La question montégrine pèse sur les relations de la RFY avec les institutions internationales (IFIs et UE) et le processus de réformes tant en Serbie qu'au Monténégro.

Les négociations tripartites (RFY/Monténégro/Serbie) sur l'avenir du cadre fédéral, qui se sont tenues à Belgrade le 26 octobre, n'ont pas abouti. Après avoir donné son accord pour l'organisation d'un référendum au Monténégro, le Président Kostunica semble depuis désireux de reprendre le dialogue avec Podgorica sur l'avenir de la Fédération et il est prêt à amender la plate-forme adoptée par le gouvernement fédéral en août, pourvu que le projet d'Etat commun prévale.

Malgré les messages de fermeté de l'UE (Conseil Affaires Générales du 19 novembre, mission de M. Solana à Belgrade et Podgorica les 27 et 28 novembre), le Président Djukanovic reste attaché à son programme indépendantiste. Il n'envisage la reprise du dialogue avec Belgrade qu'à condition que soit examinée sa propre plate-forme (projet d'union de deux Etats indépendants) en même temps que celle du gouvernement fédéral.

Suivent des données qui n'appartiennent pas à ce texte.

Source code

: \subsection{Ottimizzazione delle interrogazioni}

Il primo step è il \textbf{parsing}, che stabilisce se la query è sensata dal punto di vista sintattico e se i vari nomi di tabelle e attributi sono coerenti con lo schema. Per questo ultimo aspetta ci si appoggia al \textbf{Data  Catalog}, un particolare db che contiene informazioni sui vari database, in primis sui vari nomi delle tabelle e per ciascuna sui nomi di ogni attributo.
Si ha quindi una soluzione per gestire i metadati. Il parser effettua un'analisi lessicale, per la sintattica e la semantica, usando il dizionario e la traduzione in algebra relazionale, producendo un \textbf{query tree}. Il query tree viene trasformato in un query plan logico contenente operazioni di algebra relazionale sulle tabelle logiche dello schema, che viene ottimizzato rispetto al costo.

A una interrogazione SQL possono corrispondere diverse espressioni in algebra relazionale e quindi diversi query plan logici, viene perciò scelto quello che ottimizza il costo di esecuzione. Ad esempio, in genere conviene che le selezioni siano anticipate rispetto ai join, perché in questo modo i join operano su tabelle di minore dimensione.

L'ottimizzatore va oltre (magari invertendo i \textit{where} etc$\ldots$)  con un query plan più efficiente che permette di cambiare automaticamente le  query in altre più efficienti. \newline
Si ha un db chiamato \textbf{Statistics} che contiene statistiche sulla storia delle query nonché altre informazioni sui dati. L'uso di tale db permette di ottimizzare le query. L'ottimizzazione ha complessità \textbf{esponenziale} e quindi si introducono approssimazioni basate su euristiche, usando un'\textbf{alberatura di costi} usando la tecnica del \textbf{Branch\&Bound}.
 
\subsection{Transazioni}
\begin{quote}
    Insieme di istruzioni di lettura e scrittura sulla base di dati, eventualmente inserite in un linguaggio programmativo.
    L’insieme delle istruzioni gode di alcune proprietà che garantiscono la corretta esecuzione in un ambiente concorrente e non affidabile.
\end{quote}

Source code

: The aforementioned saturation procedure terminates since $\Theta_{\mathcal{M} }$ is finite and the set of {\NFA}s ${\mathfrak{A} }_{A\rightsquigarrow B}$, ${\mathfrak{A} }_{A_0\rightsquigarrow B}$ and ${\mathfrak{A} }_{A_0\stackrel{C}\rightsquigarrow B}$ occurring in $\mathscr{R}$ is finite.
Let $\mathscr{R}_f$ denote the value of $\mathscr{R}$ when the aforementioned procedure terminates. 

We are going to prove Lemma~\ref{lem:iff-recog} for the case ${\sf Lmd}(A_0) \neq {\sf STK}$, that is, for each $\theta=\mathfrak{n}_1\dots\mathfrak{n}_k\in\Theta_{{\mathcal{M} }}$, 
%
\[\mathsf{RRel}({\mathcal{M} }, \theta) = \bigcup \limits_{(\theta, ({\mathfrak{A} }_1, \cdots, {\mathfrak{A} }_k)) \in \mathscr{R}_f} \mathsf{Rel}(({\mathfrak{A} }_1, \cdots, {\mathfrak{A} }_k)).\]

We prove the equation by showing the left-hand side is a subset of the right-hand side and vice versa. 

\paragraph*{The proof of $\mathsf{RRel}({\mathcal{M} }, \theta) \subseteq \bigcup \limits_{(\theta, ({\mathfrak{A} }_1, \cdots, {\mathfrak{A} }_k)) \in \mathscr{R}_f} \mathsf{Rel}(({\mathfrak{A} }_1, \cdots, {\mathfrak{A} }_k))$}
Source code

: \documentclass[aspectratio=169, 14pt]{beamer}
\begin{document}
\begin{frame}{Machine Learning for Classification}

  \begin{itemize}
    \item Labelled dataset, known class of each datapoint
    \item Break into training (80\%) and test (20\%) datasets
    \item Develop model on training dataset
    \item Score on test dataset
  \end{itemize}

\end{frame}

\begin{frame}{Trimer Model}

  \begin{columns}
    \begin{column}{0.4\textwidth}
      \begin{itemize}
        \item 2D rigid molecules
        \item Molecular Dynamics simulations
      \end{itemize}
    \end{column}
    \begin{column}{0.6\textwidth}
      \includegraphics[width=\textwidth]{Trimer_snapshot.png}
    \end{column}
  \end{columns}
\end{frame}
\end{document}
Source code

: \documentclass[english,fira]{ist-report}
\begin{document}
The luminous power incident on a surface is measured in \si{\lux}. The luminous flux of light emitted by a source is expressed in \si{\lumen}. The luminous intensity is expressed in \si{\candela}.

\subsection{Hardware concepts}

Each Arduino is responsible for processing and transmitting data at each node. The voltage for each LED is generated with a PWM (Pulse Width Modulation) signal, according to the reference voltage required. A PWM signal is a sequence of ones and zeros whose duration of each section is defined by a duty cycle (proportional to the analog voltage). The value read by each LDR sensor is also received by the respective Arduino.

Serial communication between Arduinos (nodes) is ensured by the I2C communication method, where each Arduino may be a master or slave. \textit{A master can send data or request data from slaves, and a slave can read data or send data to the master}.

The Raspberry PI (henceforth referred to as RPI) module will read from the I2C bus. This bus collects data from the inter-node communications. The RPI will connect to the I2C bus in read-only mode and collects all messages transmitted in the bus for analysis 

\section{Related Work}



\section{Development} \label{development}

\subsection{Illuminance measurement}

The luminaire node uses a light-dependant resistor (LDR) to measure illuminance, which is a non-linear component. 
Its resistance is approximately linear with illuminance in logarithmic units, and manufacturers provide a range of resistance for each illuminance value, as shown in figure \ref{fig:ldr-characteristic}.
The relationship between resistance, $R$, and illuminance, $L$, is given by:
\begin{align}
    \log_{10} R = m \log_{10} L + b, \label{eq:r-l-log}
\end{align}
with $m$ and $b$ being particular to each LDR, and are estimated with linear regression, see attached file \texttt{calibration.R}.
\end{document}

  • Depuis le retour, sur autorisation de l'OTAN, des forces gouvernementales dans l'ensemble de la zone de sécurité terrestre (GSZ), le 31 mai, la situation sécuritaire dans le sud de la Serbie demeure relativement calme. Toutefois, la coexistence entre les communautés albanaise et serbe reste tendue (meurtre de deux policiers serbes revendiqué par une "armée de libération albanaise" (AKSH).

Le plan Covic est entré dans sa troisième phase ("stade du maintien de l'ordre et de la sécurité"). Le retour des personnes déplacées (retour de 95% des Albanais ayant quitté la Serbie du Sud au début de l'année) et la création d'un corps de police mixte constituent des avancées majeures. Mais le programme de reconstruction de la région, dont la situation économique est désastreuse, et les mesures d'intégration politique des Albanais (redécoupage électoral, accès à la fonction publique) tardent à se mettre en place, alimentant amertume et méfiance réciproque.

L'on assiste depuis cet été à un regain de tensions inter-ethniques sur le terrain –création d'une "Armée de libération nationale du Kosovo oriental-UCKL", attentat contre des Albanais participants à la police multi-ethnique le 12 novembre- et sur le plan politique.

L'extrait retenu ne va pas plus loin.